Begitu pula Rasyd yang turut mengagungkan indahnya ke-Esaan Allah pagi ini.
Pagi ini mungkin tak seperti biasa. Ia sangat bersemangat dan lama ia
bertengger di depan cermin. Hari ini, ia mengajak Ibunya untuk melamar Syakira.
Entah apa yang mendorong bathinnya ingin segera melamar Syakira. Ibunya sempat
berkata padanya,
”Apa kamu yakin? Jangan
tergesa-gesa, Nak. Karena tergesa-gesa datangnya dari syetan.”
Namun, Rasyd tetap teguh pada
pendiriannya dan ia sudah mantap dengan keputusannya. Inilah saaatnya ia
melengkapi separo imannya.
Jalan menuju rumah Syakira
tidak terlalu jauh dari rumahnya. Hanya berlainan desa dan dipisahkan oleh
sebuah pulau. Rasyd pergi dengan perasaannya yang menggelora. Sekilas terbayang
wajah anggun Syakira di benaknya. Ia semakin yakin pada hatinya bahwa ia tidak
bertepuk sebelah tangan. Ia teringat puisi Jalaluddin Rumi yang pernah
dibacanya.
Apabila cinta ada di hati yang satu
pasti juga cinta itu ada di hati yang lain
karena tangan yang satu
takkan bisa bertepuk
tanpa tangan yang lain.
***
Alunan bacaan ayat suci Al-Qur’an begitu indah dan merdu
terdengar oleh Rasyd dan ibunya. Rumah panggung dengan pagarnya dikelilingi
bonsai putih, memiliki sebuah mesjid kecil atau sebut saja mushalla di pojok
kanan depan rumah itu. Bunga-bunga
tertata rapi di pinggiran teras dengan jenis yang beraneka ragam.
”Assalammualaikum.”
Rasyd dan ibunya berdiri di
depan pagar sembari menggoncangkan gembok pagar itu hingga suaranya terdengar
sampai ke dalam rumah.
”Waalaikumsalam.”
Seorang pria bersorban muncul
dari arah mushalla. Tak lain lagi, pria itu adalah Ustad Safar ayah wanita yang
hendak dipinangnya, Syakira.
”Eh, Nak Rasyd. Bu Halimah.
Mari masuk!” ajak Ustad Safar sembari membukakan pagar.

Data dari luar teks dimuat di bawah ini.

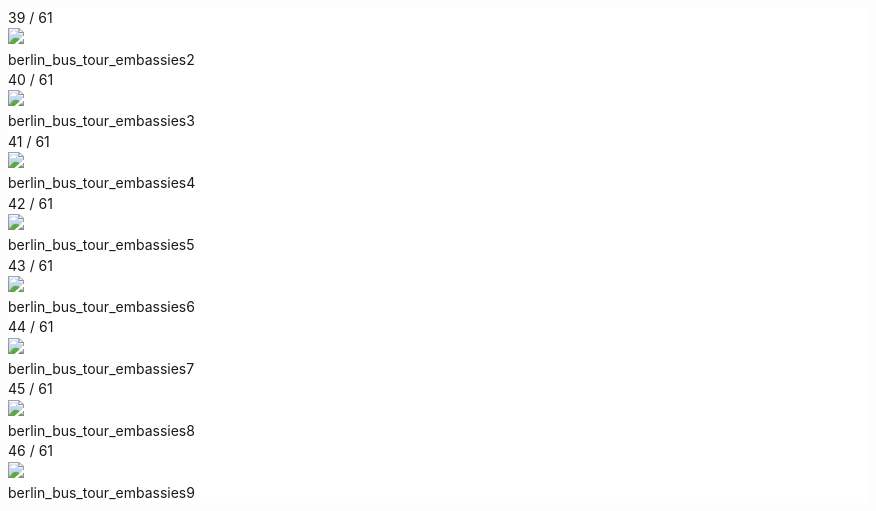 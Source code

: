     
<div class="mySlides fade">
    <div class="numbertext">39 / 61</div>
    <img src="https://storage.googleapis.com/vuecli-profile-website/blog_posts%2F2022%2F11%2F22%2Fresized_berlin_bus_tour_embassies2.jpg" style="width:100%">
    <div class="text">berlin_bus_tour_embassies2</div>
</div>

    
<div class="mySlides fade">
    <div class="numbertext">40 / 61</div>
    <img src="https://storage.googleapis.com/vuecli-profile-website/blog_posts%2F2022%2F11%2F22%2Fresized_berlin_bus_tour_embassies3.jpg" style="width:100%">
    <div class="text">berlin_bus_tour_embassies3</div>
</div>

    
<div class="mySlides fade">
    <div class="numbertext">41 / 61</div>
    <img src="https://storage.googleapis.com/vuecli-profile-website/blog_posts%2F2022%2F11%2F22%2Fresized_berlin_bus_tour_embassies4.jpg" style="width:100%">
    <div class="text">berlin_bus_tour_embassies4</div>
</div>

    
<div class="mySlides fade">
    <div class="numbertext">42 / 61</div>
    <img src="https://storage.googleapis.com/vuecli-profile-website/blog_posts%2F2022%2F11%2F22%2Fresized_berlin_bus_tour_embassies5.jpg" style="width:100%">
    <div class="text">berlin_bus_tour_embassies5</div>
</div>

    
<div class="mySlides fade">
    <div class="numbertext">43 / 61</div>
    <img src="https://storage.googleapis.com/vuecli-profile-website/blog_posts%2F2022%2F11%2F22%2Fresized_berlin_bus_tour_embassies6.jpg" style="width:100%">
    <div class="text">berlin_bus_tour_embassies6</div>
</div>

    
<div class="mySlides fade">
    <div class="numbertext">44 / 61</div>
    <img src="https://storage.googleapis.com/vuecli-profile-website/blog_posts%2F2022%2F11%2F22%2Fresized_berlin_bus_tour_embassies7.jpg" style="width:100%">
    <div class="text">berlin_bus_tour_embassies7</div>
</div>

    
<div class="mySlides fade">
    <div class="numbertext">45 / 61</div>
    <img src="https://storage.googleapis.com/vuecli-profile-website/blog_posts%2F2022%2F11%2F22%2Fresized_berlin_bus_tour_embassies8.jpg" style="width:100%">
    <div class="text">berlin_bus_tour_embassies8</div>
</div>

    
<div class="mySlides fade">
    <div class="numbertext">46 / 61</div>
    <img src="https://storage.googleapis.com/vuecli-profile-website/blog_posts%2F2022%2F11%2F22%2Fresized_berlin_bus_tour_embassies9.jpg" style="width:100%">
    <div class="text">berlin_bus_tour_embassies9</div>
</div>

Rumah ini sangat sederhana
namun, juga sangat indah dan unik. Dinding-dindingnya hampir setiap sudut
terpajang tulisan kaligrafi ayat suci Al-Qur’an dan beberapa lukisan
filsafat-filsafat dan tokoh-tokoh Islam. Salah satunya lukisan tokoh walisongo yang terpampang tepat di dinding
depan pintu masuk. Aroma bunga melati dan aster tersebar di seluruh ruangan
membuat siapa saja yang berada di dalamnya akan terasa nyaman.
”Sudah berapa lama ya Nak
Rasyd tidak ada nampak. Sudah selesai kuliahnya?” tanya Ustad Safar sembari
mempersilahkan keduanya menyantap teh yang telah dihidangkan.
”Saya sekarang sudah bekerja,
Ustad. Oh, iya. Bagaimana kabar keluarga di sini, Ustad?”
”Alhamdulillah. Nak Rasyd dan keluarga juga baik kan?” jawab Ustad
Safar balik bertanya.
”Alhamdulillah.” jawabnya.
”Sebenarnya, ada maksud apa
datang kemari? Ada hal penting rupanya?” tanya Ustad Safar.
”Oh, begini...” jawab Bu
Halimah namun terputus ketika tiba-tiba
terdengar seseorang memberi salam dari luar.
”Assalammualaikum.”
Suara itu seperti tak asing
bagi Rasyd dan ia merasa pernah mendengarnya.
”Waalaikumsalam.” jawab mereka serentak.
”Sepertinya yang datang itu
Syakira.” ucap Ustad Safar.
Seketika detak jantung Rasyd
seolah dipacu untuk menghasilkan degupan yang dahsyat. Tiba-tiba saja ia
merasakan kakinya lemah untuk berdiri dan butiran keringat dingin mulai
mengucur membasahi tubuhnya. Entah apa yang terjadi padanya, namun ia merasa
bahagia.
***
Dunia seolah diselimuti awan hitam. Petir dan kilat menyambar di mana-mana,
begitu juga hatinya. Alangkah terkejutnya ia ketika seorang wanita muda
terbalut jilbab biru muda itu masuk dengan membawa seorang bayi mungil di
gendongannya. Takdir Tuhan untukku kah
ini? Dalam hatinya bergejolak menyebut asma Allah.
”Uda... Rasyd?” ucap Syakira
setengah terbata.
’Maksud hati memeluk gunung, apalah daya tangan tak sampai’ ternyata syakira kini telah menjadi muhrim orang lain.